But it is a bit meandering, not grounded in any coherent or fundamental principles; it accepts too many positivist and statist bromides; and worst, it accepts the basic legitimacy of the state’s encouraging innovation by such tricks. On the other hand, it at least argues that the test should be whether it does create the extra wealth it claims to, and that the burden is on those who advocate copyright; so in a way it leaves the door open to total abolition (I think; haven’t read the whole thing–more here when I do).

{ 10 comments }

Shay September 6, 2009 at 2:07 pm

A centrist and believer in appropriately balanced copyright laws, Patry concludes that calls for strong copyright laws, just like calls for weak copyright laws, miss the point entirely: the only laws we need are effective laws, laws that further the purpose of encouraging the creation of new works and learning.

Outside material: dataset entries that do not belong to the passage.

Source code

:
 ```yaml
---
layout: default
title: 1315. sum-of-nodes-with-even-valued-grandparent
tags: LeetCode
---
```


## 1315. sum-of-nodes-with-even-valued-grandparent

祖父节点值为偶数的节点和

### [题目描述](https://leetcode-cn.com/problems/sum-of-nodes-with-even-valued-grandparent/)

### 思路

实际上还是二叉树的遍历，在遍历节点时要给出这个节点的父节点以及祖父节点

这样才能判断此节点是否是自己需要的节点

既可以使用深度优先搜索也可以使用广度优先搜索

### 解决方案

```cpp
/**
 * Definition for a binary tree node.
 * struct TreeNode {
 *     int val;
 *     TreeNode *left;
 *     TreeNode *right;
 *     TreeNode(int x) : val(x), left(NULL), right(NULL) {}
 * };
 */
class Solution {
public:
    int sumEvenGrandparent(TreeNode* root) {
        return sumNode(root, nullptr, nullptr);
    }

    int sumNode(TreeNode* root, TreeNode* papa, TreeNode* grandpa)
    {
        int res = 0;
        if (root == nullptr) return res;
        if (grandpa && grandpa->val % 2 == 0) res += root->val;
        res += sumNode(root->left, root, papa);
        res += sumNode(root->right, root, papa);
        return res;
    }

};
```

This reminds me of a central problem with the state constantly debating whether to further infringe on property rights: as a property owner, you can’t just say “Look, I’ve got this property and I’m not interested in whatever new schemes you come up with that promise to increase the overall wealth of the nation by appropriating some of my property without my consent. If I hear about some plan that I find compelling, I’ll consider voluntarily offering some of my property for it. Otherwise, leave me the hell alone.” Such a person instead has to be constantly vigilant in dealing with each new plan with false promises, because each is a new attack from a different angle. Even if such plans were well-designed, they always put some people at a disadvantage. It’s similar to the recent article here about inflation and how it requires one to be constantly vigilant in protecting the value of his savings, even if one just wants it to keep its current value.

If copyright etc. were really such a good scheme for us all, that we’d voluntarily buy into, why couldn’t buyers simply refuse to buy except from those who have permission to distribute the work? A few people might not follow this, but if most did, they’d make the same profits as currently. Or is the argument that it does benefit everyone, but they’re too short-sighted/impulsive/undisciplined to avoid downloading/buying the cheaper version that isn’t authorized to be produced? Obviously this argument only applies to copyright; it wouldn’t work for patents, as the masses aren’t the direct buyers of licenses to use them.

ktibuk September 7, 2009 at 6:07 am

The essence of copyright, although there maybe problems with the actual positive laws regarding the issue, is basically the individuals right to be left alone.

The producer of relevant product and services want to freely make contracts with the willing, and have nothing to do with the ones who are not willing to make a contract.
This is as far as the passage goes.